Exercise materials =>
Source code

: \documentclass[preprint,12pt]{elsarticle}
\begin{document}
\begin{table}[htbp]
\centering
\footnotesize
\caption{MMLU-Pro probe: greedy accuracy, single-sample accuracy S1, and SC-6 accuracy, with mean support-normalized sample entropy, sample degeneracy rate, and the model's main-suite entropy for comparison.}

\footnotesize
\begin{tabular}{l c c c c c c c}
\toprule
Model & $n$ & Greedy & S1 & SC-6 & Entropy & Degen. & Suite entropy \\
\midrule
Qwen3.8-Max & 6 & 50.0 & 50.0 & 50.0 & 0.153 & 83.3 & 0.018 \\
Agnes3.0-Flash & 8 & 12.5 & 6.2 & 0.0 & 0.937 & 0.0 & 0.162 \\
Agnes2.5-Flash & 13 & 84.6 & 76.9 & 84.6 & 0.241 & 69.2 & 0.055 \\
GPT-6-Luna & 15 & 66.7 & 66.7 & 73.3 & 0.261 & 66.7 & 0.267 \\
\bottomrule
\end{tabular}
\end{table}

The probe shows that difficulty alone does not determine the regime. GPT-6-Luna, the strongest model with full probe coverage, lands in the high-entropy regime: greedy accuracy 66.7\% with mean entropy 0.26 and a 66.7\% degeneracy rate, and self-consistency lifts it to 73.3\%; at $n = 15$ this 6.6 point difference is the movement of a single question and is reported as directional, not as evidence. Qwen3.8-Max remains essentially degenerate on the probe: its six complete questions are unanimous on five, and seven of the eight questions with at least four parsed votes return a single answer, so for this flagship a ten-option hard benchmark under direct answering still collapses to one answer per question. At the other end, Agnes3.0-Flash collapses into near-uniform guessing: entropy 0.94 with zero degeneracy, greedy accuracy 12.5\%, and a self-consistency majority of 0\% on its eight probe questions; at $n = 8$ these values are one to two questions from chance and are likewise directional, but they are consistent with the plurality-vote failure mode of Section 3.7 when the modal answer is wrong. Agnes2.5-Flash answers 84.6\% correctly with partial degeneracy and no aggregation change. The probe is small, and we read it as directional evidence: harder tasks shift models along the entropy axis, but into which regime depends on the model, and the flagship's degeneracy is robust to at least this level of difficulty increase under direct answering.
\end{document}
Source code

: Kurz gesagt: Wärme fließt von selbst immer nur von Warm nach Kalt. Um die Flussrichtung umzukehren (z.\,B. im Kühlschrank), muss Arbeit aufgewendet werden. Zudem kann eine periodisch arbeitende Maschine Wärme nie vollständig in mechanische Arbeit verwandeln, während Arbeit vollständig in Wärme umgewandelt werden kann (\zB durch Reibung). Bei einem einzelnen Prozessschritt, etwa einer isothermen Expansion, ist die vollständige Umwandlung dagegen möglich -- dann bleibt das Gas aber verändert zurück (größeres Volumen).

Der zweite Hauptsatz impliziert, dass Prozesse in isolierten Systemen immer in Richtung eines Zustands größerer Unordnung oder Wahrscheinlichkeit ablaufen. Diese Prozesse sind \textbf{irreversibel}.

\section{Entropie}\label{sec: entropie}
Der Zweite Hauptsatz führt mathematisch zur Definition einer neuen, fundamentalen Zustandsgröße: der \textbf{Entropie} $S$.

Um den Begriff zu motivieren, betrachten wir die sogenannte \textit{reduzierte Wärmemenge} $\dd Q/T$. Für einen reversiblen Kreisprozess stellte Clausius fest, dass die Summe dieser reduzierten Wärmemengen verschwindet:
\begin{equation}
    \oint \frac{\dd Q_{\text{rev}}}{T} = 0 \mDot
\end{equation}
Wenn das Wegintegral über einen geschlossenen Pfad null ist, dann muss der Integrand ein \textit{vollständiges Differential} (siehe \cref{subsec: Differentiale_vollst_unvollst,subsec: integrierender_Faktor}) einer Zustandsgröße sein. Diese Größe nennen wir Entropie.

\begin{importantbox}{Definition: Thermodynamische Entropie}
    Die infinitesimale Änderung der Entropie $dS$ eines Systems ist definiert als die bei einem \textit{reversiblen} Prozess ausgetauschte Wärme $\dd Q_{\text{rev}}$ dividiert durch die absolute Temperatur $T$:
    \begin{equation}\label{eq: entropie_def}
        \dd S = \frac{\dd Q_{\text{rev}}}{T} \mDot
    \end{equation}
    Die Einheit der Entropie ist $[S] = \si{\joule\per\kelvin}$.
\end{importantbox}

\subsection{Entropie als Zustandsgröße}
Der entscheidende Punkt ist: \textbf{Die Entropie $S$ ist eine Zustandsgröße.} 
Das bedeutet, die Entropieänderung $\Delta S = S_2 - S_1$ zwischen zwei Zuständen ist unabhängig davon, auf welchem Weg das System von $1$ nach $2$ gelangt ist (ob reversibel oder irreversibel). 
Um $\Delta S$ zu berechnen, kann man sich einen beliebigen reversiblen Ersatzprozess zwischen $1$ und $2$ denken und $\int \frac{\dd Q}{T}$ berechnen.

Problem details =>
Find the lines above that contain the word "importantbox" and copy each one.

Your solution =>
\begin{importantbox}{Definition: Thermodynamische Entropie}
\end{importantbox}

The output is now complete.